Technology is a tool, and one of the most important functions of a tool is to enable learning. As such, technology and education have always gone hand in hand, but the relationship between them is not always straightforward.
Sometimes the adoption of new technological tools has meant that old skills become redundant. These skills may then be forgotten unless someone continues to teach them. In this case, technology can be seen as the enemy of education. But new technology also demands the development of new skills, and can let us do things that were previously too difficult for anyone but a select few to even attempt.
Technology in the classroom
Any all-round modern education must include technology. Learning about technology and its role in society is one part of that education. But the use of technology to make education more accessible, more effective and more engaging, especially to children, is just as important.
Though children need to be taught by their elders, it is often the case that they are more comfortable and even knowledgeable about everyday technology than their teachers. In this case the schools and colleges need to make sure that they are keeping up with the expectations and technological experiences of the students.
Today’s digital natives are more comfortable with a smartphone or other mobile device in their hand than they are without one. Schools and colleges have long viewed phones as an unwelcome source of distraction, often banning them from the classroom or lecture hall. But increasingly their potential as an educational tool is being recognized.
If each student has access to a tablet computer during a lesson or lecture then they can use it to view supplementary material, ask questions more easily, do background research and so on. For younger pupils this approach is often more engaging than traditional teaching methods. In this way what was once a source of distraction is now a key component of the lesson.
Online or virtual learning is now a standard feature of homeschooling, allowing stay-at-home pupils to access expert tuition and teaching aids via video tutorials, online seminars, chat rooms, access to articles and interactive modules and other resources. But these online learning tools are increasingly being used by schools and colleges, blurring the line between public education and home learning as both groups effectively co-exist in the same virtual classroom.
Although a long-standing and historic center of education, Bryant and Stratton College now offers extensive online programs which attract large numbers of students. Similarly, all Bryant and Stratton campuses are equipped with computer labs and learning centers that students can use, and a decent home computer with high-speed internet connection is an essential requirement in order to complete the coursework.
The potential of VR and AR (augmented reality) programs for educational use is still being realized. Examples of their use could include allowing students to participate safely in scientific experiments, have conversations with native speakers in different languages, or be immersed in a completely different time and place for the purpose of historical understanding and empathy. Dedicated VR rooms exist on some campuses, incorporating 360-degree screens and surround sound for maximum effect.
Heads in the cloud
The accusation that a student had their head in the clouds once meant that they weren’t paying sufficient attention, but these days the opposite may be true. Cloud computing can enable remote learning and collaboration unhindered by geographical distance. The educational environment is now no longer limited to the classroom but can reach out around the globe. Access to online software saves schools money and means an entire class can work on the same project online simultaneously or in their own time. The possibilities are endless.
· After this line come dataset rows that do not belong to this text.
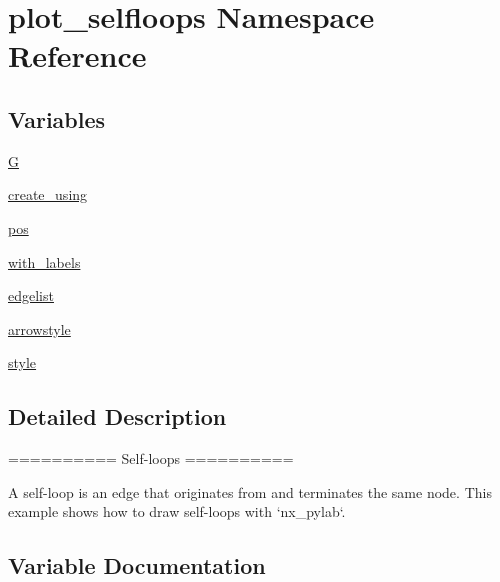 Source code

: \hypertarget{namespaceplot__selfloops}{}\section{plot\+\_\+selfloops Namespace Reference}
\label{namespaceplot__selfloops}
\subsection*{Variables}
\begin{DoxyCompactItemize}
\item 
\hyperlink{namespaceplot__selfloops_a119e18078cb2f7ea4b972314ed815d33}{G}
\item 
\hyperlink{namespaceplot__selfloops_a65c9ab70e21a8ef605fab79c58b2ff1a}{create\+\_\+using}
\item 
\hyperlink{namespaceplot__selfloops_a5fa2f8a5c53fb83a2d439e747d5621c4}{pos}
\item 
\hyperlink{namespaceplot__selfloops_a84a7d4ffbc5bddb6d8f3e2f296771706}{with\+\_\+labels}
\item 
\hyperlink{namespaceplot__selfloops_a7d73fc1abef5a7dccfb1cebf4285b5ca}{edgelist}
\item 
\hyperlink{namespaceplot__selfloops_a2e3e340484d55716dfb66b53deed2469}{arrowstyle}
\item 
\hyperlink{namespaceplot__selfloops_a5d5321be62bca470d5b6ac14989de379}{style}
\end{DoxyCompactItemize}


\subsection{Detailed Description}
\begin{DoxyVerb}==========
Self-loops
==========

A self-loop is an edge that originates from and terminates the same node.
This example shows how to draw self-loops with `nx_pylab`.\end{DoxyVerb}
 

\subsection{Variable Documentation}
\mbox{\label{namespaceplot__selfloops_a2e3e340484d55716dfb66b53deed2469}} 

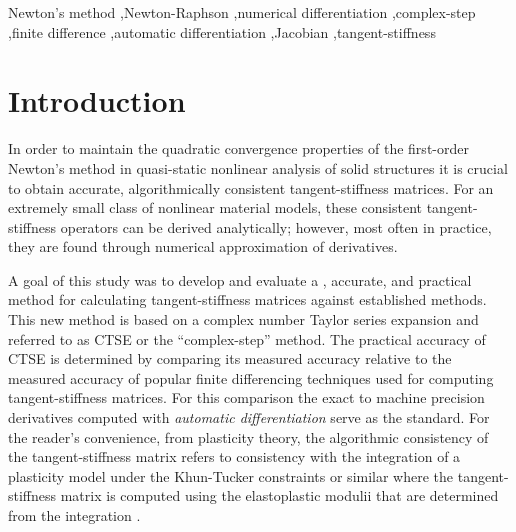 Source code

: \documentclass[preprint,12pt]{elsarticle}
\begin{document}
\begin{frontmatter}
\begin{abstract}
\end{abstract}

\begin{keyword}
Newton's method \sep Newton-Raphson \sep numerical differentiation \sep complex-step \sep finite difference \sep automatic differentiation \sep Jacobian \sep tangent-stiffness
\end{keyword}

\end{frontmatter}



\section{Introduction}
\label{sec:intro} 

In order to maintain the quadratic convergence properties of the first-order
Newton's method \cite{belytschko1999nonlinear} \cite[Ch.~13]{young2009} in
quasi-static nonlinear analysis of solid structures it is crucial to obtain
accurate, algorithmically consistent tangent-stiffness matrices. For an
extremely small class of nonlinear material models, these consistent
tangent-stiffness operators can be derived analytically; however, most often in
practice, they are found through numerical approximation of derivatives. 

A goal of this study was to develop and evaluate a 
, accurate, and practical method
for calculating tangent-stiffness matrices against established methods.  This
new method is based on a complex number Taylor series expansion and referred to
as CTSE or the ``complex-step'' method. The practical accuracy of CTSE is
determined by comparing its measured accuracy relative to the measured accuracy of popular finite
differencing techniques used for computing tangent-stiffness matrices. For this
comparison the exact to machine precision derivatives computed with
\emph{automatic differentiation} serve as the standard. For the reader's convenience, from plasticity theory, the algorithmic
consistency of the tangent-stiffness matrix refers to consistency with the
integration of a plasticity model under the Khun-Tucker constraints or similar
where the tangent-stiffness matrix is computed using the elastoplastic modulii
that are determined from the integration \cite{simo1998}. 
\end{document}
E-books are an economic necessity for many schools and colleges, but they have other advantages besides being cheap to produce and far easier to store in unlimited quantities. An e-book can include multi-media components, while audio versions and the adjustable text size make them easier for students with learning difficulties to use. Many specialist textbooks are now only produced in e-book version, and any student with a Kindle device or other e-reader has access to a vast library that would have been unimaginable even to the most privileged scholar at Yale or Harvard only 20 years ago.
Just from this brief survey we can see that technology has transformed education at every level. There is a greater degree of access to information as well as more possibilities for creative, collaborative learning. The rate of change will no doubt continue to astound us all.